Furthermore, don't discount how past union activity benefited the Market Basket employees. When the employees walked off, the new management threatened to fire them. Now, from a practical standpoint the board would have been sore pressed, even in this weak labor market, to quickly find qualified replacements for the entire workforce, nevertheless, the threat of losing you job would surely have forced many protesting workers back to the job, one would expect. But they did not return. Why? Because you cannot fire workers for striking. Its a federal law, The National Labor Relations Act of 1935 (commonly called the "Wagner Act"), that guarantees the right to unionize and to strike without retaliation. When management threatened to fire the workers, they filed a complaint with the National Labor Relations Board, using that pro-union law for protection.

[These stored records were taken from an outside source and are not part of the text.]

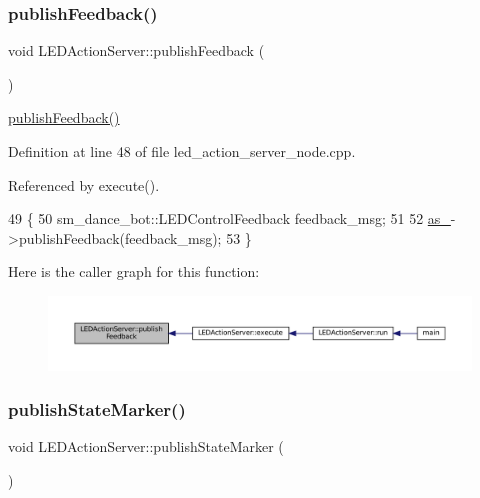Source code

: \subsubsection{\texorpdfstring{publish\+Feedback()}{publishFeedback()}\hspace{0.1cm}{\footnotesize\ttfamily [3/3]}}
{\footnotesize\ttfamily void L\+E\+D\+Action\+Server\+::publish\+Feedback (\begin{DoxyParamCaption}{ }\end{DoxyParamCaption})\hspace{0.3cm}{\ttfamily [inline]}}

\hyperlink{classLEDActionServer_a25c93d4e7ecdacbb4f5b090d7789aa36}{publish\+Feedback()} 

Definition at line 48 of file led\+\_\+action\+\_\+server\+\_\+node.\+cpp.



Referenced by execute().


\begin{DoxyCode}
49 \{
50     sm\_dance\_bot::LEDControlFeedback feedback\_msg;
51     
52     \hyperlink{classLEDActionServer_a61d21c77642081acf017d4ebd65b2de0}{as\_}->publishFeedback(feedback\_msg);
53 \}
\end{DoxyCode}
Here is the caller graph for this function\+:
\nopagebreak
\begin{figure}[H]
\begin{center}
\leavevmode
\includegraphics[width=350pt]{classLEDActionServer_a25c93d4e7ecdacbb4f5b090d7789aa36_icgraph}
\end{center}
\end{figure}
\mbox{\label{classLEDActionServer_a73bb754ac2347c50660624ad92315895}} 
\subsubsection{\texorpdfstring{publish\+State\+Marker()}{publishStateMarker()}\hspace{0.1cm}{\footnotesize\ttfamily [1/3]}}
{\footnotesize\ttfamily void L\+E\+D\+Action\+Server\+::publish\+State\+Marker (\begin{DoxyParamCaption}{ }\end{DoxyParamCaption})\hspace{0.3cm}{\ttfamily [inline]}}

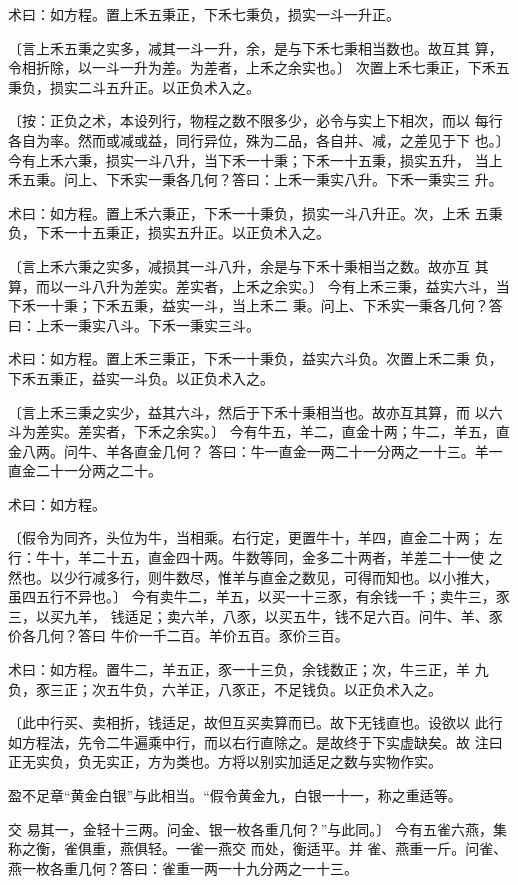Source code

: \documentclass[a4paper,12pt,UTF8,twoside]{ctexbook}
\begin{document}
术曰：如方程。置上禾五秉正，下禾七秉负，损实一斗一升正。

〔言上禾五秉之实多，减其一斗一升，余，是与下禾七秉相当数也。故互其 算，令相折除，以一斗一升为差。为差者，上禾之余实也。〕 次置上禾七秉正，下禾五秉负，损实二斗五升正。以正负术入之。

〔按：正负之术，本设列行，物程之数不限多少，必令与实上下相次，而以 每行各自为率。然而或减或益，同行异位，殊为二品，各自并、减，之差见于下 也。〕 今有上禾六秉，损实一斗八升，当下禾一十秉；下禾一十五秉，损实五升， 当上禾五秉。问上、下禾实一秉各几何？答曰：上禾一秉实八升。下禾一秉实三 升。

术曰：如方程。置上禾六秉正，下禾一十秉负，损实一斗八升正。次，上禾 五秉负，下禾一十五秉正，损实五升正。以正负术入之。

〔言上禾六秉之实多，减损其一斗八升，余是与下禾十秉相当之数。故亦互 其算，而以一斗八升为差实。差实者，上禾之余实。〕 今有上禾三秉，益实六斗，当下禾一十秉；下禾五秉，益实一斗，当上禾二 秉。问上、下禾实一秉各几何？答曰：上禾一秉实八斗。下禾一秉实三斗。

术曰：如方程。置上禾三秉正，下禾一十秉负，益实六斗负。次置上禾二秉 负，下禾五秉正，益实一斗负。以正负术入之。

〔言上禾三秉之实少，益其六斗，然后于下禾十秉相当也。故亦互其算，而 以六斗为差实。差实者，下禾之余实。〕 今有牛五，羊二，直金十两；牛二，羊五，直金八两。问牛、羊各直金几何？ 答曰：牛一直金一两二十一分两之一十三。羊一直金二十一分两之二十。

术曰：如方程。

〔假令为同齐，头位为牛，当相乘。右行定，更置牛十，羊四，直金二十两； 左行：牛十，羊二十五，直金四十两。牛数等同，金多二十两者，羊差二十一使 之然也。以少行减多行，则牛数尽，惟羊与直金之数见，可得而知也。以小推大， 虽四五行不异也。〕 今有卖牛二，羊五，以买一十三豕，有余钱一千；卖牛三，豕三，以买九羊， 钱适足；卖六羊，八豕，以买五牛，钱不足六百。问牛、羊、豕价各几何？答曰 牛价一千二百。羊价五百。豕价三百。

术曰：如方程。置牛二，羊五正，豕一十三负，余钱数正；次，牛三正，羊 九负，豕三正；次五牛负，六羊正，八豕正，不足钱负。以正负术入之。

〔此中行买、卖相折，钱适足，故但互买卖算而已。故下无钱直也。设欲以 此行如方程法，先令二牛遍乘中行，而以右行直除之。是故终于下实虚缺矣。故 注曰正无实负，负无实正，方为类也。方将以别实加适足之数与实物作实。

盈不足章“黄金白银”与此相当。“假令黄金九，白银一十一，称之重适等。

交 易其一，金轻十三两。问金、银一枚各重几何？”与此同。〕 今有五雀六燕，集称之衡，雀俱重，燕俱轻。一雀一燕交 而处，衡适平。并 雀、燕重一斤。问雀、燕一枚各重几何？答曰：雀重一两一十九分两之一十三。
\end{document}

The Labor Management Relations Act of 1947 (commonly known as the Taft-Hartley Act) modified the Wagner Act. Specifically it placed some restrictions striking, among other things, requiring an 80-day notice period before a union strike. Perhaps because in 1947 the terms organized labor and unionized labor were, functionally equivalent Taft-Hartley placed no such restriction on non-unionized workforces. Therein lies the second irony. These non-unionized workers successfully used a pro-union law, but had they been unionized the strike, at least as it was conducted, would have been illegal.